When Death Becomes a Dance: Finding Hope in Life’s Terminal Case

First Plymouth Church » Sermons » When Death Becomes a Dance: Finding Hope in Life’s Terminal Case

Sermon Summary

When the pilgrims sang Psalm 121 on their long climb toward Jerusalem, they weren’t asking God to remove every obstacle from their path and instead were asking to be held through whatever lay ahead. That ancient prayer finds new urgency today, when institutions are crumbling, trust is in short supply, and a young couple searching for a faith community confesses they’re terrified of a bait-and-switch.

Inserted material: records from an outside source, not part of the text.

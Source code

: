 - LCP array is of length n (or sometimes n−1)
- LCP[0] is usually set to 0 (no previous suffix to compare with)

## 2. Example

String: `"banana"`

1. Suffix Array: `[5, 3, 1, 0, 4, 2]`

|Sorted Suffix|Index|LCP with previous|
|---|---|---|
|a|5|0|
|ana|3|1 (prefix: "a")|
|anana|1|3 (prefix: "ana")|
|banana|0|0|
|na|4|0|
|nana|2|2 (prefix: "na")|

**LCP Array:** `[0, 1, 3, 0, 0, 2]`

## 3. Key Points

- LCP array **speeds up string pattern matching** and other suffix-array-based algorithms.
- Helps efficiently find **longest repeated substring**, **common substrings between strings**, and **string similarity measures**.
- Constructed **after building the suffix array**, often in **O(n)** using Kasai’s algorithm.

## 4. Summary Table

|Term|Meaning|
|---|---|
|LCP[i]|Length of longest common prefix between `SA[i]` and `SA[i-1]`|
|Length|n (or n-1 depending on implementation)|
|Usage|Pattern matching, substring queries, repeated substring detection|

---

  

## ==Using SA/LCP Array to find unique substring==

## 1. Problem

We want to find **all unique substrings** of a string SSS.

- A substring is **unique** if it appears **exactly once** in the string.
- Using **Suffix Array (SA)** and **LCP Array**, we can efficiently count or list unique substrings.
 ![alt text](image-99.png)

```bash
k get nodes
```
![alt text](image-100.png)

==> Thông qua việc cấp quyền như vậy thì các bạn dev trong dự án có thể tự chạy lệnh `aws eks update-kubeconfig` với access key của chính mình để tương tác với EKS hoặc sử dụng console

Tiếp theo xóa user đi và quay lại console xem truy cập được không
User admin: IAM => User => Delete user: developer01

The word keep appears six times in just eight verses, and its meaning is layered and demanding: permanence, unswerving loyalty, provision, and care. What Lent asks of you isn’t to figure out what you can hold onto, but to wrestle honestly with what it means to be held by love, by community, by the sacred thread that runs through all of creation from the cosmic to the deeply personal.

The sermon’s most surprising teacher is a man named Tom, who, upon receiving a terminal cancer diagnosis, did not plan a funeral. He threw a death party and flew friends in from around the world, played drums with his old punk rock bandmates, served his favorite food, and then stood before the room to ask those who loved him to keep him in their hearts. His story illuminates one of faith’s most disorienting paradoxes: that suffering, approached reverently rather than avoided, can become the very source of our flourishing. Like a vaccine that uses a weakened form of a pathogen to build the body’s immunity, the wound leaves behind not just healing but wisdom, a memory in the body that protects you going forward.

“Love protects us from nothing, but sustains us in all things.”

This is the Lenten invitation: not to spiritual armor, but to spiritual surrender. You inherit a faith that was never really yours to keep, passed to you in trust to nurture and carry forward. The young couple at the edge of the church door, hungry for community but scarred by institutions that chose power over people, is asking whether you will allow yourself to be changed by them. Whether you’ll open your heart not just to welcome them, but to learn from them.

Like the psalmist climbing toward a Jerusalem that holds both cross and resurrection, you make your way through wilderness terrain not because the road is safe, but because the keeping is real and the dance, even at life’s most terminal edge, is still worth joining.